Quel est votre programme politique ?
Le détail complet de notre programme politique est en cours d’élaboration, mais en voici les 10 points clés adoptés par notre congrès de juin dernier :
1- Annuler toutes les «réformes» néolibérales prises ces quarante dernières années.
2- Reconquérir la souveraineté politique, militaire et diplomatique de la France en sortant de l’Union européenne, de l’Otan, et en démondialisant pour construire un nouvel ordre international.
3- Reconquérir la souveraineté monétaire et financière en sortant de l’euro, en démantelant les marchés financiers en France, en organisant le dépérissement de la Bourse et en annulant puis en restructurant la dette publique.
4- Reconquérir la souveraineté économique et industrielle par la nationalisation des grands groupes industriels, de services et médiatiques, des mesures protectionnistes dans le cadre rénové de la Charte de La Havane de 1948, pour une mutation écologique, sociale et démocratique des modes de production et de consommation.
5- Reconquérir la souveraineté fiscale pour faire basculer le partage de la valeur ajoutée en faveur du travail et construire des politiques d’égalité.
6- Instaurer le droit opposable à l’emploi permettant l’emploi pour tous, dans lequel l’Etat est l’employeur en dernier ressort.
7- Refonder la Sécurité sociale et les services publics pour reprendre la marche en avant de la justice sociale.
8- Bien-vivre grâce à une action d’envergure pour la protection de l’environnement, la dénucléarisation progressive, l’alimentation et l’agriculture.
9- Promouvoir la culture, la recherche, l’instruction publique et la francophonie.
10- Faire de l’Etat l’instrument de l’intérêt général pour rétablir la démocratie et la laïcité, et préserver les libertés publiques.
En convertissant votre mouvement en parti politique, comptez-vous participer aux prochaines élections locales et législatives ?
Nous avons décidé de devenir un véritable parti politique, et non une structure molle, invertébrée, comme il en existe tant et qui tournent en rond, indéfiniment, en refusant, précisément, le combat politique.
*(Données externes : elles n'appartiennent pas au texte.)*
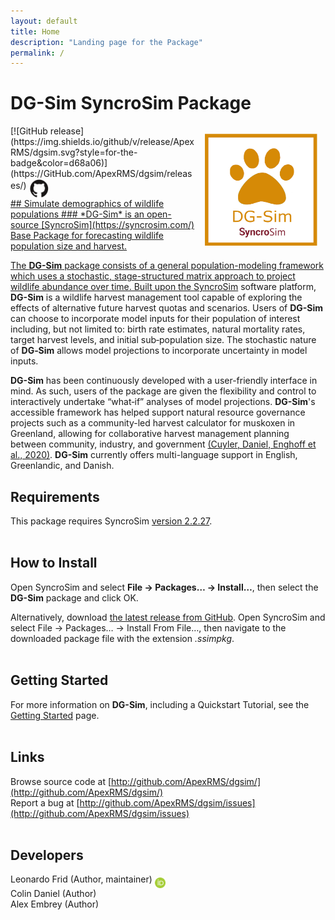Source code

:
 ```yaml
---
layout: default
title: Home
description: "Landing page for the Package"
permalink: /
---
```


# **DG-Sim** SyncroSim Package
<img align="right" style="padding: 13px" width="180" src="assets/images/logo/dgsim-sticker.png">
[![GitHub release](https://img.shields.io/github/v/release/ApexRMS/dgsim.svg?style=for-the-badge&color=d68a06)](https://GitHub.com/ApexRMS/dgsim/releases/)    <a href="https://github.com/ApexRMS/dgsim"><img align="middle" style="padding: 1px" width="30" src="assets/images/logo/github-trans2.png">
<br>
## Simulate demographics of wildlife populations
### *DG-Sim* is an open-source [SyncroSim](https://syncrosim.com/) Base Package for forecasting wildlife population size and harvest.


The **DG-Sim** package consists of a general population-modeling framework which uses a stochastic, stage-structured matrix approach to project wildlife abundance over time. Built upon the [SyncroSim](https://syncrosim.com/) software platform, **DG-Sim** is a wildlife harvest management tool capable of exploring the effects of alternative future harvest quotas and scenarios. Users of **DG-Sim** can choose to incorporate model inputs for their population of interest including, but not limited to: birth rate estimates, natural mortality rates, target harvest levels, and initial sub‐population size. The stochastic nature of **DG‐Sim** allows model projections to incorporate uncertainty in model inputs.

**DG-Sim** has been continuously developed with a user-friendly interface in mind. As such, users of the package are given the flexibility and control to interactively undertake “what‐if” analyses of model projections. **DG-Sim**'s accessible framework has helped support natural resource governance projects such as a community-led harvest calculator for muskoxen in Greenland, allowing for collaborative harvest management planning between community, industry, and government [(Cuyler, Daniel, Enghoff et al., 2020)](https://doi.org/10.1111/csp2.159). **DG-Sim** currently offers multi-language support in English, Greenlandic, and Danish.

## Requirements

This package requires SyncroSim [version 2.2.27](https://syncrosim.com/download/).
<br>
<br>
## How to Install

Open SyncroSim and select **File -> Packages… -> Install…**, then select the **DG-Sim** package and click OK.

Alternatively, download [the latest release from GitHub](https://github.com/ApexRMS/dgsim/releases/). Open SyncroSim and select File -> Packages… -> Install From File…, then navigate to the downloaded package file with the extension *.ssimpkg*.
<br>
<br>
## Getting Started

For more information on **DG-Sim**, including a Quickstart Tutorial, see the [Getting Started](https://apexrms.github.io/dgsim/getting_started.html) page.
<br>
<br>
## Links

Browse source code at
[http://github.com/ApexRMS/dgsim/](http://github.com/ApexRMS/dgsim/)
<br>
Report a bug at
[http://github.com/ApexRMS/dgsim/issues](http://github.com/ApexRMS/dgsim/issues)
<br>
<br>
## Developers

Leonardo Frid (Author, maintainer) <a href="https://orcid.org/0000-0002-5489-2337"><img align="middle" style="padding: 0.5px" width="17" src="assets/images/ORCID.png"></a>
<br>
Colin Daniel (Author)
<br>
Alex Embrey (Author)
La plupart des partis politiques français, en réalité, ne sont pas de vrais partis politiques, et ceci en particulier depuis 2008. Un vrai parti politique est une organisation qui a un projet de société, ou un programme, s’appliquant à l’échelle de la nation où les électeurs lui ont donné une majorité, seul ou en alliance avec d’autres partis. C’est à l’échelle nationale, et seulement à cette échelle qu’un parti politique peut présenter un programme et l’appliquer, en s’appuyant sur les moyens de l’Etat. Un projet de société est donc avant tout un projet national.
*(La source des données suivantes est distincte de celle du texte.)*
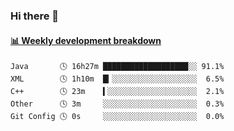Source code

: ### Hi there 👋

 <!-- waka-box start -->
#### <a href="https://gist.github.com/13ec2dfdc33a50531d3efeab85c31d48" target="_blank">📊 Weekly development breakdown</a>
```text
Java       🕓 16h27m ███████████████████░░ 91.1%
XML        🕓 1h10m  █▎░░░░░░░░░░░░░░░░░░░  6.5%
C++        🕓 23m    ▍░░░░░░░░░░░░░░░░░░░░  2.1%
Other      🕓 3m     ░░░░░░░░░░░░░░░░░░░░░  0.3%
Git Config 🕓 0s     ░░░░░░░░░░░░░░░░░░░░░  0.0%
```
<!-- Powered by https://github.com/YouEclipse/waka-box-go . -->
<!-- waka-box end -->

<!--
**Alpacabla/Alpacabla** is a ✨ _special_ ✨ repository because its `README.md` (this file) appears on your GitHub profile.

Here are some ideas to get you started:

- 🔭 I’m currently working on ...
- 🌱 I’m currently learning ...
- 👯 I’m looking to collaborate on ...
- 🤔 I’m looking for help with ...
- 💬 Ask me about ...
- 📫 How to reach me: ...
- 😄 Pronouns: ...
- ⚡ Fun fact: ...
-->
Bien entendu, chaque pays est relié aux autres pays par de multiples liens, et un projet national doit aussi traiter des relations internationales, c’est-à-dire des relations entre les nations.
Pourquoi affirmer que la plupart des partis politiques français ne sont pas de vrais partis politiques, et particulièrement depuis 2008 ?
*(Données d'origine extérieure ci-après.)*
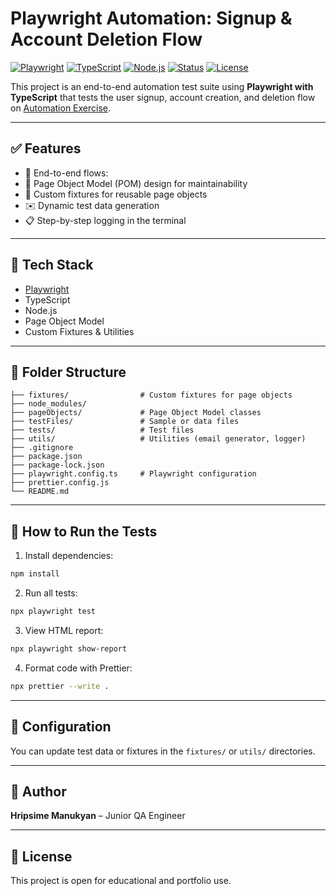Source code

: # Playwright Automation: Signup & Account Deletion Flow

[![Playwright](https://img.shields.io/badge/Tested%20With-Playwright-45ba63?logo=playwright&logoColor=white)](https://playwright.dev/)
[![TypeScript](https://img.shields.io/badge/Built%20With-TypeScript-3178c6?logo=typescript&logoColor=white)](https://www.typescriptlang.org/)
[![Node.js](https://img.shields.io/badge/Runtime-Node.js-339933?logo=node.js&logoColor=white)](https://nodejs.org/)
[![Status](https://img.shields.io/badge/Test%20Status-Passing-brightgreen)](#)
[![License](https://img.shields.io/badge/license-MIT-blue)](#)

This project is an end-to-end automation test suite using **Playwright with TypeScript** that tests the user signup, account creation, and deletion flow on [Automation Exercise](https://automationexercise.com/).

---

## ✅ Features

- 🔹 End-to-end flows:
- 🧱 Page Object Model (POM) design for maintainability
- 🔁 Custom fixtures for reusable page objects
- ✉️ Dynamic test data generation
- 📋 Step-by-step logging in the terminal

---

## 🧪 Tech Stack

- [Playwright](https://playwright.dev/)
- TypeScript
- Node.js
- Page Object Model
- Custom Fixtures & Utilities

---

## 📂 Folder Structure

```
├── fixtures/                # Custom fixtures for page objects
├── node_modules/
├── pageObjects/             # Page Object Model classes
├── testFiles/               # Sample or data files
├── tests/                   # Test files
├── utils/                   # Utilities (email generator, logger)
├── .gitignore
├── package.json
├── package-lock.json
├── playwright.config.ts     # Playwright configuration
├── prettier.config.js
└── README.md
```

---

## 🚀 How to Run the Tests

1. Install dependencies:

```bash
npm install
```

2. Run all tests:

```bash
npx playwright test
```

3. View HTML report:

```bash
npx playwright show-report
```

4. Format code with Prettier:

```bash
npx prettier --write .
```

---

## 🔧 Configuration

You can update test data or fixtures in the `fixtures/` or `utils/` directories.

---

## 👤 Author

**Hripsime Manukyan** – Junior QA Engineer

---

## 📃 License

This project is open for educational and portfolio use.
Vous savez qu’en France, en mai 2005, s’est tenu un référendum qui a rejeté la Constitution européenne par 55% des voix. Or, en 2008, les députés de droite, du Parti socialiste et la plupart des écologistes ont ratifié le traité de Lisbonne qui n’est qu’un résumé de l’ancien projet de Constitution européenne. Ils ont ainsi commis un coup d’Etat parlementaire en bafouant le résultat du référendum. Ils sont donc illégitimes.
Ils sont même doublement illégitimes, car l’essence du traité de Lisbonne est de supprimer la souveraineté des pays membres de l’Union européenne, et singulièrement celle des pays de la zone euro :
– Suppression de la souveraineté monétaire par la mise en place d’une politique sado-monétariste avec l’euro.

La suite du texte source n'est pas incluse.